What the task asks :: All lines from the one holding "Kyle Coberly, Assassin" down to the last line of the entries are to be reproduced exactly, with no other lines.

Collected data
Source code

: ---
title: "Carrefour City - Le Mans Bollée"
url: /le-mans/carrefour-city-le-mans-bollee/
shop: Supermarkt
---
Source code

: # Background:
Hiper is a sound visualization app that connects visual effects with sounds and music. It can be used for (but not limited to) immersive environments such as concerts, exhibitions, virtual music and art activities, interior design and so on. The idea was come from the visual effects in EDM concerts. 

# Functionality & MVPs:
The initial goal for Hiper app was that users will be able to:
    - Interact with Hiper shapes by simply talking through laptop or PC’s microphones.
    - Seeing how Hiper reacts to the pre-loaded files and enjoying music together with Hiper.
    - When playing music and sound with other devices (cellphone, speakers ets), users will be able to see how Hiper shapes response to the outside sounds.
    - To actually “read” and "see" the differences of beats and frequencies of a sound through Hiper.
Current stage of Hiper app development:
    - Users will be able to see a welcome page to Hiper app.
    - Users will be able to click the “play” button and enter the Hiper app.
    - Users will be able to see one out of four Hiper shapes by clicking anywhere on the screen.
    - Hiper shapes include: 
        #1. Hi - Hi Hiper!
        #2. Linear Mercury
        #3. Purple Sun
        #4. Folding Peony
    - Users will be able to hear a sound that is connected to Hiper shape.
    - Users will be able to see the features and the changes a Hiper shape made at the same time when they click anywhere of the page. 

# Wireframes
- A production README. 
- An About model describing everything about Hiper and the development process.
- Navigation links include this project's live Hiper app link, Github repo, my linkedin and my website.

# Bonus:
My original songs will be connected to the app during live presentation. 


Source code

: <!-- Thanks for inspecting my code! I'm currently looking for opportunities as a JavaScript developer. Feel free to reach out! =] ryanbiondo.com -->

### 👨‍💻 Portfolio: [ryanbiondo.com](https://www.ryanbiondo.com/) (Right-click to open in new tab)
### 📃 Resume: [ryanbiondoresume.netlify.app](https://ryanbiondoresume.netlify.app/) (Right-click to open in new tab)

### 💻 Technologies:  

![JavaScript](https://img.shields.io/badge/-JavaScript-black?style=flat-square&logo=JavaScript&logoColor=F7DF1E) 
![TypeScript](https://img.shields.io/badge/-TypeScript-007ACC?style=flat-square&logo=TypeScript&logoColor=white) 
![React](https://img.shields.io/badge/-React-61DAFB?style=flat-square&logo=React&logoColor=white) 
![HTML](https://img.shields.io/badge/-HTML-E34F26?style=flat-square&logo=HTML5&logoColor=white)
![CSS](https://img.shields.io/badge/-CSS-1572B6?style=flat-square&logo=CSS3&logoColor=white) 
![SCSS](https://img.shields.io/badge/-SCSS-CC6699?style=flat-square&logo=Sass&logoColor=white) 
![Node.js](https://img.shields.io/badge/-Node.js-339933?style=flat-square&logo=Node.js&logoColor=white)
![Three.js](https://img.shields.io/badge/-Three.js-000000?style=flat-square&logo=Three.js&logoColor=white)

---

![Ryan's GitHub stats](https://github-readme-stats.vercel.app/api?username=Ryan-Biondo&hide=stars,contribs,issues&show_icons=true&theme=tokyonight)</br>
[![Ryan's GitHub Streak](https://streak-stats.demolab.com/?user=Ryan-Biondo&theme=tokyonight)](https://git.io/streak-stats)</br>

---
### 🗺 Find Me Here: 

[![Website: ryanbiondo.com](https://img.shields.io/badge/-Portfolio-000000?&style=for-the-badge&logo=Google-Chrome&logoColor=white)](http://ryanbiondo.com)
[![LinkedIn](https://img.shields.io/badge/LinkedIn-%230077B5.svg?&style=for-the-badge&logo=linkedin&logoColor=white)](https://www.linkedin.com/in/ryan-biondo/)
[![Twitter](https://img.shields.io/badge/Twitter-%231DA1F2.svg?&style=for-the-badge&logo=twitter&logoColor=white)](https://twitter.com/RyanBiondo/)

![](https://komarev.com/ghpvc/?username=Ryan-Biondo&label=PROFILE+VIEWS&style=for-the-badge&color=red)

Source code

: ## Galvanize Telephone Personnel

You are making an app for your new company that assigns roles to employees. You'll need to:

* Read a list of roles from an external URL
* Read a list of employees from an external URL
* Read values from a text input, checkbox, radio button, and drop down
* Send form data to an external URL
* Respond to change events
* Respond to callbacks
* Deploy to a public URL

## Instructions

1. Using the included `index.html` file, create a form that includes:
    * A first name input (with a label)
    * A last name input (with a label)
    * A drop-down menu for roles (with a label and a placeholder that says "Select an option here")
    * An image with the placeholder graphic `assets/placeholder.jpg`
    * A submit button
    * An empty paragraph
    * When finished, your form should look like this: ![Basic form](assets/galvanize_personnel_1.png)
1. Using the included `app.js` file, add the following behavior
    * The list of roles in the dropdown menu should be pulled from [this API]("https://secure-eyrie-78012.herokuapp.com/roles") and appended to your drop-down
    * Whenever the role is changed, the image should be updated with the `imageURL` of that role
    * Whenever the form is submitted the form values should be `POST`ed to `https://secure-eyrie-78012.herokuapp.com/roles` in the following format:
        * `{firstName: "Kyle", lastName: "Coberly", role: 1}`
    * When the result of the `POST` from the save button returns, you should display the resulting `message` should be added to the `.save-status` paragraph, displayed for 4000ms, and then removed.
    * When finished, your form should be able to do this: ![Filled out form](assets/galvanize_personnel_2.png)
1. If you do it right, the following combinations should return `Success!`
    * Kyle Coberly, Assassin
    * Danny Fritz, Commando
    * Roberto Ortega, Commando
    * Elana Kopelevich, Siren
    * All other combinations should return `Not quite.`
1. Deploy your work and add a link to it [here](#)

Task answer ::
    * Kyle Coberly, Assassin
    * Danny Fritz, Commando
    * Roberto Ortega, Commando
    * Elana Kopelevich, Siren
    * All other combinations should return `Not quite.`
1. Deploy your work and add a link to it [here](#)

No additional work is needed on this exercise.